Dataset entries
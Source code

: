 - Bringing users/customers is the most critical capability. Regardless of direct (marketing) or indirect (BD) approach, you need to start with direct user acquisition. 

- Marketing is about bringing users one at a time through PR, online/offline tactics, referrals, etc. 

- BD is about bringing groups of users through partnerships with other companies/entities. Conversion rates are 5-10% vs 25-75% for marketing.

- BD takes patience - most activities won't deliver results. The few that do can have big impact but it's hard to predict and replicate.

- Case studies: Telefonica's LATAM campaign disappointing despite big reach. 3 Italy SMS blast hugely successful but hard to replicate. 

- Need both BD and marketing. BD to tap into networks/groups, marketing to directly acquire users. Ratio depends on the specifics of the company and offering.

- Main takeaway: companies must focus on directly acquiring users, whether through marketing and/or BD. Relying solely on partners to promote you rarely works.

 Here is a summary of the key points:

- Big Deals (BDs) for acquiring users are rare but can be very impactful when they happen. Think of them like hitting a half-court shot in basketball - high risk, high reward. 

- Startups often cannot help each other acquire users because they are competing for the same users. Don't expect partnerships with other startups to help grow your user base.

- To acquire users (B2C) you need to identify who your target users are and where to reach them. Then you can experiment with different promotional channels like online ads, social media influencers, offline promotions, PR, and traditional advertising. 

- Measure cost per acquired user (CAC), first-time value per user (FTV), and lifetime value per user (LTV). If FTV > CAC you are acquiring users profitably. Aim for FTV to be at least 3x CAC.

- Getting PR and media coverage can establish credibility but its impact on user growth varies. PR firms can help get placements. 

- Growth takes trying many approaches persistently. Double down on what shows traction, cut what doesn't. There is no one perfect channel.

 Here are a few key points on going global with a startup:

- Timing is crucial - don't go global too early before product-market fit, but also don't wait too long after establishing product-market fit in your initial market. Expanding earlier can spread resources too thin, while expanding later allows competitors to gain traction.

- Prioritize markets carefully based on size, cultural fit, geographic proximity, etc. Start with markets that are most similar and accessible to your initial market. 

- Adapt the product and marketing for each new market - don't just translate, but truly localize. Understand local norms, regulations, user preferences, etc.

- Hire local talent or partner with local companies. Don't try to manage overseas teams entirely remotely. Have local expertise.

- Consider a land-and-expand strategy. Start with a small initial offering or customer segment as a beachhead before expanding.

• _PROBLEM REQUIREMENTS_
Would you output, from the records above, exactly the run of lines that starts at the line containing "- BD is about" and ends at the line containing "Here are a few", and only that run?

• _OUTPUT_
- BD is about bringing groups of users through partnerships with other companies/entities. Conversion rates are 5-10% vs 25-75% for marketing.

- BD takes patience - most activities won't deliver results. The few that do can have big impact but it's hard to predict and replicate.

- Case studies: Telefonica's LATAM campaign disappointing despite big reach. 3 Italy SMS blast hugely successful but hard to replicate. 

- Need both BD and marketing. BD to tap into networks/groups, marketing to directly acquire users. Ratio depends on the specifics of the company and offering.

- Main takeaway: companies must focus on directly acquiring users, whether through marketing and/or BD. Relying solely on partners to promote you rarely works.

 Here is a summary of the key points:

- Big Deals (BDs) for acquiring users are rare but can be very impactful when they happen. Think of them like hitting a half-court shot in basketball - high risk, high reward. 

- Startups often cannot help each other acquire users because they are competing for the same users. Don't expect partnerships with other startups to help grow your user base.

- To acquire users (B2C) you need to identify who your target users are and where to reach them. Then you can experiment with different promotional channels like online ads, social media influencers, offline promotions, PR, and traditional advertising. 

- Measure cost per acquired user (CAC), first-time value per user (FTV), and lifetime value per user (LTV). If FTV > CAC you are acquiring users profitably. Aim for FTV to be at least 3x CAC.

- Getting PR and media coverage can establish credibility but its impact on user growth varies. PR firms can help get placements. 

- Growth takes trying many approaches persistently. Double down on what shows traction, cut what doesn't. There is no one perfect channel.

 Here are a few key points on going global with a startup:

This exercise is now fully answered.